• [Exercise] Below are records. Copy every line with "However" in it.

(Records from a data collection)
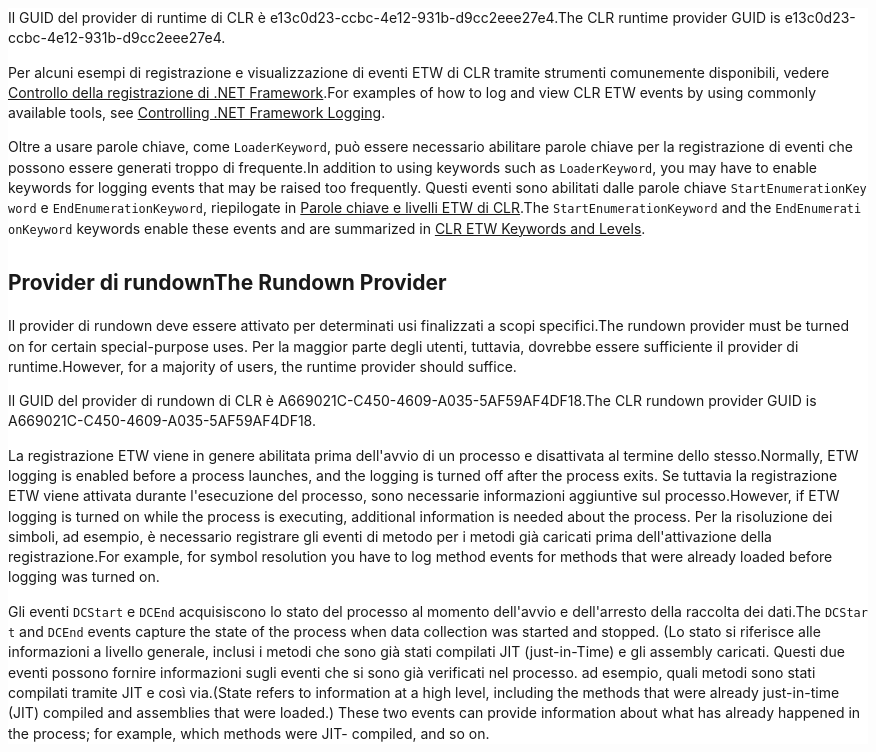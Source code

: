  <span data-ttu-id="90b72-111">Il GUID del provider di runtime di CLR è e13c0d23-ccbc-4e12-931b-d9cc2eee27e4.</span><span class="sxs-lookup"><span data-stu-id="90b72-111">The CLR runtime provider GUID is e13c0d23-ccbc-4e12-931b-d9cc2eee27e4.</span></span>  
  
 <span data-ttu-id="90b72-112">Per alcuni esempi di registrazione e visualizzazione di eventi ETW di CLR tramite strumenti comunemente disponibili, vedere [Controllo della registrazione di .NET Framework](controlling-logging.md).</span><span class="sxs-lookup"><span data-stu-id="90b72-112">For examples of how to log and view CLR ETW events by using commonly available tools, see [Controlling .NET Framework Logging](controlling-logging.md).</span></span>  
  
 <span data-ttu-id="90b72-113">Oltre a usare parole chiave, come `LoaderKeyword`, può essere necessario abilitare parole chiave per la registrazione di eventi che possono essere generati troppo di frequente.</span><span class="sxs-lookup"><span data-stu-id="90b72-113">In addition to using keywords such as `LoaderKeyword`, you may have to enable keywords for logging events that may be raised too frequently.</span></span> <span data-ttu-id="90b72-114">Questi eventi sono abilitati dalle parole chiave `StartEnumerationKeyword` e `EndEnumerationKeyword`, riepilogate in [Parole chiave e livelli ETW di CLR](clr-etw-keywords-and-levels.md).</span><span class="sxs-lookup"><span data-stu-id="90b72-114">The `StartEnumerationKeyword` and the `EndEnumerationKeyword` keywords enable these events and are summarized in [CLR ETW Keywords and Levels](clr-etw-keywords-and-levels.md).</span></span>  
  
## <a name="the-rundown-provider"></a><span data-ttu-id="90b72-115">Provider di rundown</span><span class="sxs-lookup"><span data-stu-id="90b72-115">The Rundown Provider</span></span>  
 <span data-ttu-id="90b72-116">Il provider di rundown deve essere attivato per determinati usi finalizzati a scopi specifici.</span><span class="sxs-lookup"><span data-stu-id="90b72-116">The rundown provider must be turned on for certain special-purpose uses.</span></span> <span data-ttu-id="90b72-117">Per la maggior parte degli utenti, tuttavia, dovrebbe essere sufficiente il provider di runtime.</span><span class="sxs-lookup"><span data-stu-id="90b72-117">However, for a majority of users, the runtime provider should suffice.</span></span>  
  
 <span data-ttu-id="90b72-118">Il GUID del provider di rundown di CLR è A669021C-C450-4609-A035-5AF59AF4DF18.</span><span class="sxs-lookup"><span data-stu-id="90b72-118">The CLR rundown provider GUID is A669021C-C450-4609-A035-5AF59AF4DF18.</span></span>  
  
 <span data-ttu-id="90b72-119">La registrazione ETW viene in genere abilitata prima dell'avvio di un processo e disattivata al termine dello stesso.</span><span class="sxs-lookup"><span data-stu-id="90b72-119">Normally, ETW logging is enabled before a process launches, and the logging is turned off after the process exits.</span></span> <span data-ttu-id="90b72-120">Se tuttavia la registrazione ETW viene attivata durante l'esecuzione del processo, sono necessarie informazioni aggiuntive sul processo.</span><span class="sxs-lookup"><span data-stu-id="90b72-120">However, if ETW logging is turned on while the process is executing, additional information is needed about the process.</span></span> <span data-ttu-id="90b72-121">Per la risoluzione dei simboli, ad esempio, è necessario registrare gli eventi di metodo per i metodi già caricati prima dell'attivazione della registrazione.</span><span class="sxs-lookup"><span data-stu-id="90b72-121">For example, for symbol resolution you have to log method events for methods that were already loaded before logging was turned on.</span></span>  
  
 <span data-ttu-id="90b72-122">Gli eventi `DCStart` e `DCEnd` acquisiscono lo stato del processo al momento dell'avvio e dell'arresto della raccolta dei dati.</span><span class="sxs-lookup"><span data-stu-id="90b72-122">The `DCStart` and `DCEnd` events capture the state of the process when data collection was started and stopped.</span></span> <span data-ttu-id="90b72-123">(Lo stato si riferisce alle informazioni a livello generale, inclusi i metodi che sono già stati compilati JIT (just-in-Time) e gli assembly caricati. Questi due eventi possono fornire informazioni sugli eventi che si sono già verificati nel processo. ad esempio, quali metodi sono stati compilati tramite JIT e così via.</span><span class="sxs-lookup"><span data-stu-id="90b72-123">(State refers to information at a high level, including the methods that were already just-in-time (JIT) compiled and assemblies that were loaded.) These two events can provide information about what has already happened in the process; for example, which methods were JIT- compiled, and so on.</span></span>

• [Exercise result]
 <span data-ttu-id="90b72-116">Il provider di rundown deve essere attivato per determinati usi finalizzati a scopi specifici.</span><span class="sxs-lookup"><span data-stu-id="90b72-116">The rundown provider must be turned on for certain special-purpose uses.</span></span> <span data-ttu-id="90b72-117">Per la maggior parte degli utenti, tuttavia, dovrebbe essere sufficiente il provider di runtime.</span><span class="sxs-lookup"><span data-stu-id="90b72-117">However, for a majority of users, the runtime provider should suffice.</span></span>  
 <span data-ttu-id="90b72-119">La registrazione ETW viene in genere abilitata prima dell'avvio di un processo e disattivata al termine dello stesso.</span><span class="sxs-lookup"><span data-stu-id="90b72-119">Normally, ETW logging is enabled before a process launches, and the logging is turned off after the process exits.</span></span> <span data-ttu-id="90b72-120">Se tuttavia la registrazione ETW viene attivata durante l'esecuzione del processo, sono necessarie informazioni aggiuntive sul processo.</span><span class="sxs-lookup"><span data-stu-id="90b72-120">However, if ETW logging is turned on while the process is executing, additional information is needed about the process.</span></span> <span data-ttu-id="90b72-121">Per la risoluzione dei simboli, ad esempio, è necessario registrare gli eventi di metodo per i metodi già caricati prima dell'attivazione della registrazione.</span><span class="sxs-lookup"><span data-stu-id="90b72-121">For example, for symbol resolution you have to log method events for methods that were already loaded before logging was turned on.</span></span>  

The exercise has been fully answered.